Market Signals to Guide Tactical Asset Allocation
Featuring: R. David Ranson,
President and Director of Research HCWE & Company
March 14, 2017
11:30 AM -1:00 PM
Pursuing value-add through tactical asset allocation is a difficult endeavor for investors. David will peel back common market narratives and guide us through an empirical look at market signals and their predictive power.
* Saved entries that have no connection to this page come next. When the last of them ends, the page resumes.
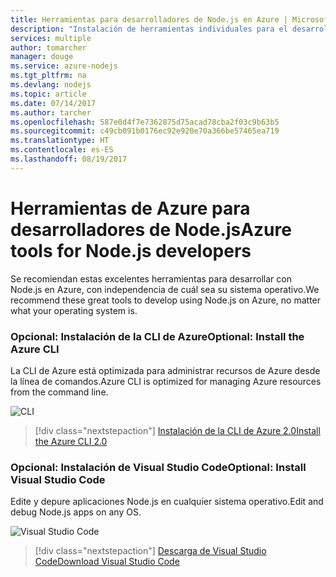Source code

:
 ```yaml
---
title: Herramientas para desarrolladores de Node.js en Azure | Microsoft Docs
description: "Instalación de herramientas individuales para el desarrollo de Node.js en Azure"
services: multiple
author: tomarcher
manager: douge
ms.service: azure-nodejs
ms.tgt_pltfrm: na
ms.devlang: nodejs
ms.topic: article
ms.date: 07/14/2017
ms.author: tarcher
ms.openlocfilehash: 587e0d4f7e7362875d75acad78cba2f03c9b63b5
ms.sourcegitcommit: c49cb091b0176ec92e920e70a366be57465ea719
ms.translationtype: HT
ms.contentlocale: es-ES
ms.lasthandoff: 08/19/2017
---
```

# <a name="azure-tools-for-nodejs-developers"></a><span data-ttu-id="c2630-103">Herramientas de Azure para desarrolladores de Node.js</span><span class="sxs-lookup"><span data-stu-id="c2630-103">Azure tools for Node.js developers</span></span>
<span data-ttu-id="c2630-104">Se recomiendan estas excelentes herramientas para desarrollar con Node.js en Azure, con independencia de cuál sea su sistema operativo.</span><span class="sxs-lookup"><span data-stu-id="c2630-104">We recommend these great tools to develop using Node.js on Azure, no matter what your operating system is.</span></span>

### <a name="optional-install-the-azure-cli"></a><span data-ttu-id="c2630-105">Opcional: Instalación de la CLI de Azure</span><span class="sxs-lookup"><span data-stu-id="c2630-105">Optional: Install the Azure CLI</span></span>
<span data-ttu-id="c2630-106">La CLI de Azure está optimizada para administrar recursos de Azure desde la línea de comandos.</span><span class="sxs-lookup"><span data-stu-id="c2630-106">Azure CLI is optimized for managing Azure resources from the command line.</span></span>

![CLI](media/node-azure-tools/cli.png)
 
> [!div class="nextstepaction"]
> [<span data-ttu-id="c2630-108">Instalación de la CLI de Azure 2.0</span><span class="sxs-lookup"><span data-stu-id="c2630-108">Install the Azure CLI 2.0</span></span>](https://docs.microsoft.com/cli/azure/install-az-cli2)

### <a name="optional-install-visual-studio-code"></a><span data-ttu-id="c2630-109">Opcional: Instalación de Visual Studio Code</span><span class="sxs-lookup"><span data-stu-id="c2630-109">Optional: Install Visual Studio Code</span></span>
<span data-ttu-id="c2630-110">Edite y depure aplicaciones Node.js en cualquier sistema operativo.</span><span class="sxs-lookup"><span data-stu-id="c2630-110">Edit and debug Node.js apps on any OS.</span></span>

![Visual Studio Code](media/node-azure-tools/vs-code.png)

> [!div class="nextstepaction"]
> [<span data-ttu-id="c2630-112">Descarga de Visual Studio Code</span><span class="sxs-lookup"><span data-stu-id="c2630-112">Download Visual Studio Code</span></span>](https://code.visualstudio.com)
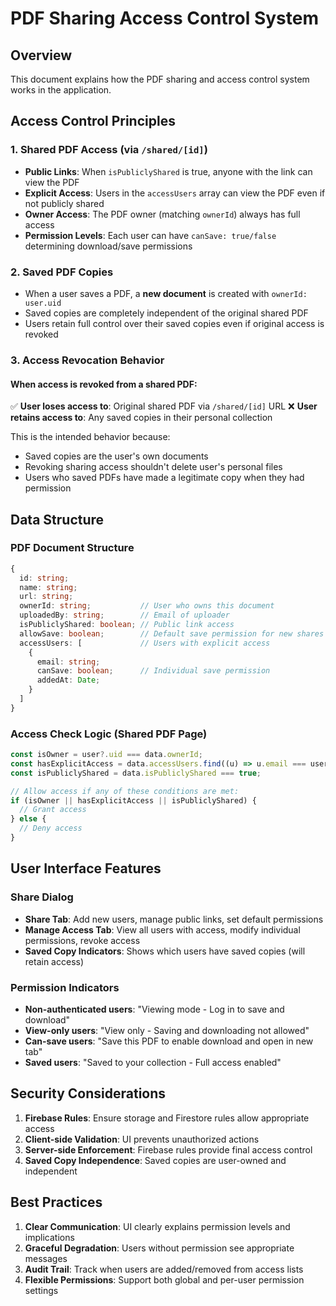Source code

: # PDF Sharing Access Control System

## Overview

This document explains how the PDF sharing and access control system works in the application.

## Access Control Principles

### 1. Shared PDF Access (via `/shared/[id]`)

- **Public Links**: When `isPubliclyShared` is true, anyone with the link can view the PDF
- **Explicit Access**: Users in the `accessUsers` array can view the PDF even if not publicly shared
- **Owner Access**: The PDF owner (matching `ownerId`) always has full access
- **Permission Levels**: Each user can have `canSave: true/false` determining download/save permissions

### 2. Saved PDF Copies

- When a user saves a PDF, a **new document** is created with `ownerId: user.uid`
- Saved copies are completely independent of the original shared PDF
- Users retain full control over their saved copies even if original access is revoked

### 3. Access Revocation Behavior

#### When access is revoked from a shared PDF:

✅ **User loses access to**: Original shared PDF via `/shared/[id]` URL
❌ **User retains access to**: Any saved copies in their personal collection

This is the intended behavior because:

- Saved copies are the user's own documents
- Revoking sharing access shouldn't delete user's personal files
- Users who saved PDFs have made a legitimate copy when they had permission

## Data Structure

### PDF Document Structure

```typescript
{
  id: string;
  name: string;
  url: string;
  ownerId: string;           // User who owns this document
  uploadedBy: string;        // Email of uploader
  isPubliclyShared: boolean; // Public link access
  allowSave: boolean;        // Default save permission for new shares
  accessUsers: [             // Users with explicit access
    {
      email: string;
      canSave: boolean;      // Individual save permission
      addedAt: Date;
    }
  ]
}
```

### Access Check Logic (Shared PDF Page)

```typescript
const isOwner = user?.uid === data.ownerId;
const hasExplicitAccess = data.accessUsers.find((u) => u.email === user?.email);
const isPubliclyShared = data.isPubliclyShared === true;

// Allow access if any of these conditions are met:
if (isOwner || hasExplicitAccess || isPubliclyShared) {
  // Grant access
} else {
  // Deny access
}
```

## User Interface Features

### Share Dialog

- **Share Tab**: Add new users, manage public links, set default permissions
- **Manage Access Tab**: View all users with access, modify individual permissions, revoke access
- **Saved Copy Indicators**: Shows which users have saved copies (will retain access)

### Permission Indicators

- **Non-authenticated users**: "Viewing mode - Log in to save and download"
- **View-only users**: "View only - Saving and downloading not allowed"
- **Can-save users**: "Save this PDF to enable download and open in new tab"
- **Saved users**: "Saved to your collection - Full access enabled"

## Security Considerations

1. **Firebase Rules**: Ensure storage and Firestore rules allow appropriate access
2. **Client-side Validation**: UI prevents unauthorized actions
3. **Server-side Enforcement**: Firebase rules provide final access control
4. **Saved Copy Independence**: Saved copies are user-owned and independent

## Best Practices

1. **Clear Communication**: UI clearly explains permission levels and implications
2. **Graceful Degradation**: Users without permission see appropriate messages
3. **Audit Trail**: Track when users are added/removed from access lists
4. **Flexible Permissions**: Support both global and per-user permission settings
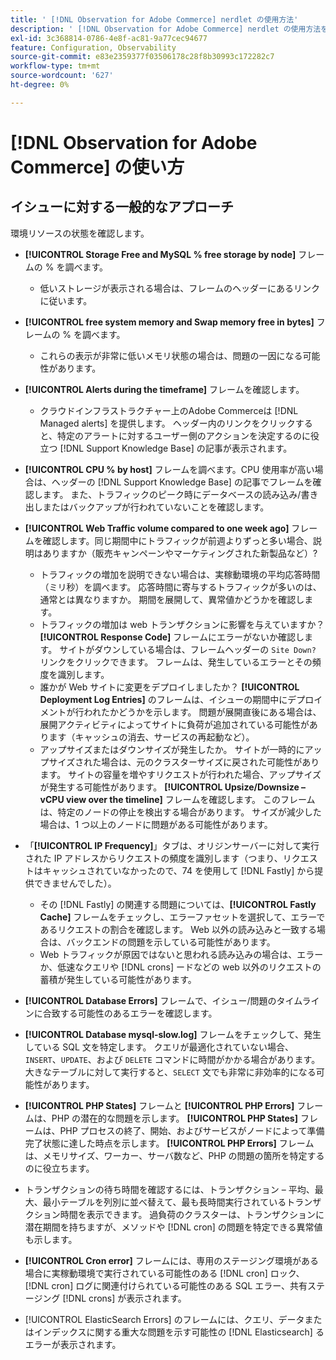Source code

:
 ```yaml
---
title: ' [!DNL Observation for Adobe Commerce] nerdlet の使用方法'
description: ' [!DNL Observation for Adobe Commerce] nerdlet の使用方法を説明します。'
exl-id: 3c368814-0786-4e8f-ac81-9a77cec94677
feature: Configuration, Observability
source-git-commit: e83e2359377f03506178c28f8b30993c172282c7
workflow-type: tm+mt
source-wordcount: '627'
ht-degree: 0%

---
```


# [!DNL Observation for Adobe Commerce] の使い方

## イシューに対する一般的なアプローチ

環境リソースの状態を確認します。

* **[!UICONTROL Storage Free and MySQL % free storage by node]** フレームの % を調べます。

   * 低いストレージが表示される場合は、フレームのヘッダーにあるリンクに従います。

* **[!UICONTROL free system memory and Swap memory free in bytes]** フレームの % を調べます。

   * これらの表示が非常に低いメモリ状態の場合は、問題の一因になる可能性があります。

* **[!UICONTROL Alerts during the timeframe]** フレームを確認します。

   * クラウドインフラストラクチャー上のAdobe Commerceは [!DNL Managed alerts] を提供します。 ヘッダー内のリンクをクリックすると、特定のアラートに対するユーザー側のアクションを決定するのに役立つ [!DNL Support Knowledge Base] の記事が表示されます。

* **[!UICONTROL CPU % by host]** フレームを調べます。CPU 使用率が高い場合は、ヘッダーの [!DNL Support Knowledge Base] の記事でフレームを確認します。 また、トラフィックのピーク時にデータベースの読み込み/書き出しまたはバックアップが行われていないことを確認します。

* **[!UICONTROL Web Traffic volume compared to one week ago]** フレームを確認します。同じ期間中にトラフィックが前週よりずっと多い場合、説明はありますか（販売キャンペーンやマーケティングされた新製品など）?
   * トラフィックの増加を説明できない場合は、実稼動環境の平均応答時間（ミリ秒）を調べます。 応答時間に寄与するトラフィックが多いのは、通常とは異なりますか。 期間を展開して、異常値かどうかを確認します。
   * トラフィックの増加は web トランザクションに影響を与えていますか？ **[!UICONTROL Response Code]** フレームにエラーがないか確認します。 サイトがダウンしている場合は、フレームヘッダーの `Site Down?` リンクをクリックできます。 フレームは、発生しているエラーとその頻度を識別します。
   * 誰かが Web サイトに変更をデプロイしましたか？ **[!UICONTROL Deployment Log Entries]** のフレームは、イシューの期間中にデプロイメントが行われたかどうかを示します。 問題が展開直後にある場合は、展開アクティビティによってサイトに負荷が追加されている可能性があります（キャッシュの消去、サービスの再起動など）。
   * アップサイズまたはダウンサイズが発生したか。 サイトが一時的にアップサイズされた場合は、元のクラスターサイズに戻された可能性があります。 サイトの容量を増やすリクエストが行われた場合、アップサイズが発生する可能性があります。 **[!UICONTROL Upsize/Downsize – vCPU view over the timeline]** フレームを確認します。 このフレームは、特定のノードの停止を検出する場合があります。 サイズが減少した場合は、1 つ以上のノードに問題がある可能性があります。

* 「**[!UICONTROL IP Frequency]**」タブは、オリジンサーバーに対して実行された IP アドレスからリクエストの頻度を識別します（つまり、リクエストはキャッシュされていなかったので、74 を使用して [!DNL Fastly] から提供できませんでした）。

   * その [!DNL Fastly] の関連する問題については、**[!UICONTROL Fastly Cache]** フレームをチェックし、エラーファセットを選択して、エラーであるリクエストの割合を確認します。 Web 以外の読み込みと一致する場合は、バックエンドの問題を示している可能性があります。
   * Web トラフィックが原因ではないと思われる読み込みの場合は、エラーか、低速なクエリや [!DNL crons] ードなどの web 以外のリクエストの蓄積が発生している可能性があります。

* **[!UICONTROL Database Errors]** フレームで、イシュー/問題のタイムラインに合致する可能性のあるエラーを確認します。
* **[!UICONTROL Database mysql-slow.log]** フレームをチェックして、発生している SQL 文を特定します。 クエリが最適化されていない場合、`INSERT`、`UPDATE`、および `DELETE` コマンドに時間がかかる場合があります。 大きなテーブルに対して実行すると、`SELECT` 文でも非常に非効率的になる可能性があります。
* **[!UICONTROL PHP States]** フレームと **[!UICONTROL PHP Errors]** フレームは、PHP の潜在的な問題を示します。 **[!UICONTROL PHP States]** フレームは、PHP プロセスの終了、開始、およびサービスがノードによって準備完了状態に達した時点を示します。 **[!UICONTROL PHP Errors]** フレームは、メモリサイズ、ワーカー、サーバ数など、PHP の問題の箇所を特定するのに役立ちます。
* トランザクションの待ち時間を確認するには、トランザクション – 平均、最大、最小テーブルを列別に並べ替えて、最も長時間実行されているトランザクション時間を表示できます。 過負荷のクラスターは、トランザクションに潜在期間を持ちますが、メソッドや [!DNL cron] の問題を特定できる異常値も示します。
* **[!UICONTROL Cron error]** フレームには、専用のステージング環境がある場合に実稼動環境で実行されている可能性のある [!DNL cron] ロック、[!DNL cron] ログに関連付けられている可能性のある SQL エラー、共有ステージング [!DNL crons] が表示されます。
* [!UICONTROL ElasticSearch Errors] のフレームには、クエリ、データまたはインデックスに関する重大な問題を示す可能性の [!DNL Elasticsearch] るエラーが表示されます。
With a focus on capital flows, credit spreads, economic growth, and inflation, he will reveal historical data that indicates how to utilize these signals to effectively allocate among the major asset classes.
11:30 - Check-in, Lunch, and Networking
12:00 - Speaker Session and Q & A
01:00 - Event Concludes
R. David Ranson
President and Director of Research
HCWE & Company
R. David Ranson is the president and director of research at HCWE & Co. (formerly Wainwright Economics), an independent investment research firm now located in Cambria, California. Originally the investment performance research arm of H.C. Wainwright & Co. of Boston, Massachusetts, Wainwright Economics became an independent operation in 1978 and has since been renamed HCWE. Prior to becoming a general partner of H.C. Wainwright & Co. in 1977, Mr. Ranson taught economics at the University of Chicago Graduate School of Business. He has been an assistant to then Treasury Secretary William E. Simon, and a member of Director George P. Shultz’s personal staff at the Office of Management and Budget. Prior to his service in Washington, he was a member of the Boston Consulting Group. David Ranson is a Senior Fellow with the National Center for Policy Analysis in Dallas and a Fellow of the Institute for Applied Economics, Global Health and Business Enterprise at Johns Hopkins University in Baltimore. He has addressed audiences and published articles on a wide range of economic and investment topics, and has provided testimony to a number of Congressional committees. His work has been mentioned or appeared in the Wall Street Journal, the New York Times, Barron’s, the Economist, Forbes, the Christian Science Monitor and other publications. He holds M.A. and B.Sc. degrees from Queen’s College, Oxford, and an M.B.A. in finance and a Ph.D. in business economics from the University of Chicago.